Source texts of formatted documents
────

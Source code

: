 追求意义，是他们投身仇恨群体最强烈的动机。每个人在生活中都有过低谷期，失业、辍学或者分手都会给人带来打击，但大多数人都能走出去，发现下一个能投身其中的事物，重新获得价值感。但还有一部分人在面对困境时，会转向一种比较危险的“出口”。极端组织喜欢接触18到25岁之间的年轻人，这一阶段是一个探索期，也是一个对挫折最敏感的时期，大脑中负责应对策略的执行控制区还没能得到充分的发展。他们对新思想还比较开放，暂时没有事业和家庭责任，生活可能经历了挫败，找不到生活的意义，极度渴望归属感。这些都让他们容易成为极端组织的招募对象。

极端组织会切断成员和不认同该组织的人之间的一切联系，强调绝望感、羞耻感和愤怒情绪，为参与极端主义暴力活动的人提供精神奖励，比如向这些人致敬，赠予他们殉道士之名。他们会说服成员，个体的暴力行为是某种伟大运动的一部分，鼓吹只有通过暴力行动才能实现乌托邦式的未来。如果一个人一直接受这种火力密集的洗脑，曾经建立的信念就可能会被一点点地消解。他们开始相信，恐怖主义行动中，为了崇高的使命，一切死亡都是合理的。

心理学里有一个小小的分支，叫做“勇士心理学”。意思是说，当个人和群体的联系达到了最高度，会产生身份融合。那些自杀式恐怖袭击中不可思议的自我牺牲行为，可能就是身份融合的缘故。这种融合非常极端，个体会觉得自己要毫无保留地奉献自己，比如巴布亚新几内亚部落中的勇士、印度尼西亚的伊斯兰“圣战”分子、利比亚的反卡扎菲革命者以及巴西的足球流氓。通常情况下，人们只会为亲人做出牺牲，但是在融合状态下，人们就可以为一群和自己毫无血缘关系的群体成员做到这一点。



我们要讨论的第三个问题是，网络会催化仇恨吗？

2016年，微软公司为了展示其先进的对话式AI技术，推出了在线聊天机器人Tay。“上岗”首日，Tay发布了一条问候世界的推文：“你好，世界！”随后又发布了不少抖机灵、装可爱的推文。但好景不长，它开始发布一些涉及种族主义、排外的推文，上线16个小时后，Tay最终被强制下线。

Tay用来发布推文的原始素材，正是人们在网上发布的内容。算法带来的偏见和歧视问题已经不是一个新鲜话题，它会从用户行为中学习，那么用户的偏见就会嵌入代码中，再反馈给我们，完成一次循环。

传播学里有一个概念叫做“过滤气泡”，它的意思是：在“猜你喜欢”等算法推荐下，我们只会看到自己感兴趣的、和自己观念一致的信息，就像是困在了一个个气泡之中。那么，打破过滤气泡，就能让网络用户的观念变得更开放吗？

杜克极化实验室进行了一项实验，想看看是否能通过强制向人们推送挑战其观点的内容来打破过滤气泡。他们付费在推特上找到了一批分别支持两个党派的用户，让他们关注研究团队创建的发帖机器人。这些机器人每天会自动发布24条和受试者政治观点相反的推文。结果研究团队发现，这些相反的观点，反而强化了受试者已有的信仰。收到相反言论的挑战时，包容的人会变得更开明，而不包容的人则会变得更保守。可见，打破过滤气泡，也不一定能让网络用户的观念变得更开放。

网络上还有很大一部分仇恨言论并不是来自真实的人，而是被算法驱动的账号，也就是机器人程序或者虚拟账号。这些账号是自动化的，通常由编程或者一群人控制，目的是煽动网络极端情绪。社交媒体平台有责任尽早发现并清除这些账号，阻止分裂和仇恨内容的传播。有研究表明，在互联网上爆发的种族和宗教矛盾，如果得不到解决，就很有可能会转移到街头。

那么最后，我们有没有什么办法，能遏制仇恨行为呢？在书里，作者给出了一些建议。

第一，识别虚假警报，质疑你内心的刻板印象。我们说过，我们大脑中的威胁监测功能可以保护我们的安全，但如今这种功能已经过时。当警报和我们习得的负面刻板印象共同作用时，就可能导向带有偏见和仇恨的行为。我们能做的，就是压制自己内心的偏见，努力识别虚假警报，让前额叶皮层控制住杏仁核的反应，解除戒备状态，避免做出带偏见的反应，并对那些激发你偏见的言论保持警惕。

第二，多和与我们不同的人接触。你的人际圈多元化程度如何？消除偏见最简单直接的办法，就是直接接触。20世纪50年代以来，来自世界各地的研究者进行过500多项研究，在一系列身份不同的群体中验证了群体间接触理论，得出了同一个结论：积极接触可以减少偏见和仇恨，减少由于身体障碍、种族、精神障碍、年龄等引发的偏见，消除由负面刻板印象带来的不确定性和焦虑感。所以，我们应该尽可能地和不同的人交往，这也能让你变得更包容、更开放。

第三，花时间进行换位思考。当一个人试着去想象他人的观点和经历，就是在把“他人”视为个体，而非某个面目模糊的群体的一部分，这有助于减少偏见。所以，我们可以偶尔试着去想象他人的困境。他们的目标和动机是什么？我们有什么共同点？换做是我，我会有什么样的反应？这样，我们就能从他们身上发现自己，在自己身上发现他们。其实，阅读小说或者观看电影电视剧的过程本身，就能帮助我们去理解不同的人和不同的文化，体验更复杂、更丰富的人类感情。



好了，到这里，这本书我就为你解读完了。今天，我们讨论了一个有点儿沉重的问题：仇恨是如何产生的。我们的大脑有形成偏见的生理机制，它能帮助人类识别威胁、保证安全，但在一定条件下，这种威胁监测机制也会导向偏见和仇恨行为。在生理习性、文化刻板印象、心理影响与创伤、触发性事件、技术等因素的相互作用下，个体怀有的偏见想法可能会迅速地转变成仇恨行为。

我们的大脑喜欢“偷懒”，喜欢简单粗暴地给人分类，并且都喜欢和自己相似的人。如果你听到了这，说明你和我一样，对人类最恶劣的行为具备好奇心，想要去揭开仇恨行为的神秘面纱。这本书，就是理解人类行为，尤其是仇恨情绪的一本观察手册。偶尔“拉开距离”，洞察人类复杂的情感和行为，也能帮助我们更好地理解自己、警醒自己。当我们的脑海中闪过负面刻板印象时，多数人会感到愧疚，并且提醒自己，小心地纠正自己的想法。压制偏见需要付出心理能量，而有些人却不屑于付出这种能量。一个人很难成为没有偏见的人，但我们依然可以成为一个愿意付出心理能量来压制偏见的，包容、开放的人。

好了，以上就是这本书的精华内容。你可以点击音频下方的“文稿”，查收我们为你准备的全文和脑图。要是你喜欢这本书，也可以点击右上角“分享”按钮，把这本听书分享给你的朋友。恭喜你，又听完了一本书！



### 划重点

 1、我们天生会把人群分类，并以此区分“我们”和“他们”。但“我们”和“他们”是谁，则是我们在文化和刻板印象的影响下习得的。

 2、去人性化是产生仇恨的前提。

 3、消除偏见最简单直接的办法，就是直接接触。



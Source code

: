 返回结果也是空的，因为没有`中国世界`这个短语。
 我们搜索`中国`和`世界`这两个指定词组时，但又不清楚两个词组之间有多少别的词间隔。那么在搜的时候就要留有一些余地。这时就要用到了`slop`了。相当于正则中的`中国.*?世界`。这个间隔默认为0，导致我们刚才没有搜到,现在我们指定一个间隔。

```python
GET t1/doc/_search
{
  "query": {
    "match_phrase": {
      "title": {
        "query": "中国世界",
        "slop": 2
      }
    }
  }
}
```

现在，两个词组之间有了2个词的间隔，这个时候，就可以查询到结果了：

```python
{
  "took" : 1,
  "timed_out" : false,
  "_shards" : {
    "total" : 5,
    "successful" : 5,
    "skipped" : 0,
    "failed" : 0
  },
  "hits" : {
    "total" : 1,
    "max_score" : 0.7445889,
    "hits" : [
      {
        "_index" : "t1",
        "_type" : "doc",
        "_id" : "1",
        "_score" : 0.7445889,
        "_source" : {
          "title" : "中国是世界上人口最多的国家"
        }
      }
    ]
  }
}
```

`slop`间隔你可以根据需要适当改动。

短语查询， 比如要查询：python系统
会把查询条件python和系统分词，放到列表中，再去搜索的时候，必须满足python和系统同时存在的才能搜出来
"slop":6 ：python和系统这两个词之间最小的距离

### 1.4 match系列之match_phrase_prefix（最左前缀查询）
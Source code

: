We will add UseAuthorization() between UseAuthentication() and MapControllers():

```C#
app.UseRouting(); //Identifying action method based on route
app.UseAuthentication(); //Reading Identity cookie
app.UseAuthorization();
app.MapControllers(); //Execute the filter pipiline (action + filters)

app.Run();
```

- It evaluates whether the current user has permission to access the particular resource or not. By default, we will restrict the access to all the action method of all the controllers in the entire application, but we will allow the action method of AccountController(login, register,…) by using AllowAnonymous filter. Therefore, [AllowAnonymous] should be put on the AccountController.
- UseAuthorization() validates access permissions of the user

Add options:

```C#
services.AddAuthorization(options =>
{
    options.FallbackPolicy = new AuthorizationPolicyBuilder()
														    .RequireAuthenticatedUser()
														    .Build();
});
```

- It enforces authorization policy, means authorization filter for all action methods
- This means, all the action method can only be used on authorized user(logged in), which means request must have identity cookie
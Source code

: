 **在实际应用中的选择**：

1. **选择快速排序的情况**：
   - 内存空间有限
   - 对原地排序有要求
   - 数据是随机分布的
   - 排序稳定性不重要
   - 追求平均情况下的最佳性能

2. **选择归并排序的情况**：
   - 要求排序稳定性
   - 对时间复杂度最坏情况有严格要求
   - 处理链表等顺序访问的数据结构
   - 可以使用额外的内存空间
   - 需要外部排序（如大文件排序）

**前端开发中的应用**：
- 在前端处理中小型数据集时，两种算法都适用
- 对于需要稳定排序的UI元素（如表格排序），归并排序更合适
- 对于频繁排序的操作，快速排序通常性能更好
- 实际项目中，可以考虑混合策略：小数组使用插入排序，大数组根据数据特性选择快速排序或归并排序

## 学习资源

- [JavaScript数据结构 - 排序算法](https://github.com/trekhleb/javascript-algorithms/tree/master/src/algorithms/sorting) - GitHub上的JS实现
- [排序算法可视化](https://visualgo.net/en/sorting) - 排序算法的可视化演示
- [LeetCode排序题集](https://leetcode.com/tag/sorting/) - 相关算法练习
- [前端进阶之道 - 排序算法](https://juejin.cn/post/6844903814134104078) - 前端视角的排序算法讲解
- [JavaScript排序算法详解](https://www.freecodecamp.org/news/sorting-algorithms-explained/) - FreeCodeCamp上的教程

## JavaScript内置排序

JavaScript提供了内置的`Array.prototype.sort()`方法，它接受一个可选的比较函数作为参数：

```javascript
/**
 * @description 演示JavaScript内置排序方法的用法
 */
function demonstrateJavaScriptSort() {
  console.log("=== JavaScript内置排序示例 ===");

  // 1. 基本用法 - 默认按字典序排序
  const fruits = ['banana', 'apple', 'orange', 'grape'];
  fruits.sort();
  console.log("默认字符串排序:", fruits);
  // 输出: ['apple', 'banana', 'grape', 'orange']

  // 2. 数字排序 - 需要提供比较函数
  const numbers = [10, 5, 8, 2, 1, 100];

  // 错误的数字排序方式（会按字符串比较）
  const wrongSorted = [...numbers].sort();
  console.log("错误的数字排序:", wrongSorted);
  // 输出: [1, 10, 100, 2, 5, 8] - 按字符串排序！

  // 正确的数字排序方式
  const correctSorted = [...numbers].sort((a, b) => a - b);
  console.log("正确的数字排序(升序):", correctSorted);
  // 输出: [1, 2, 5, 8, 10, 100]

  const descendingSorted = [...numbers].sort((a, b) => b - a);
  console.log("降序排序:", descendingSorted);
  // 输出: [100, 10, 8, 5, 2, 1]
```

────

• _ACTIVITY_:
Take every line from the data that contains the word "fruits".

• _ANSWER SPACE_:
  const fruits = ['banana', 'apple', 'orange', 'grape'];
  fruits.sort();
  console.log("默认字符串排序:", fruits);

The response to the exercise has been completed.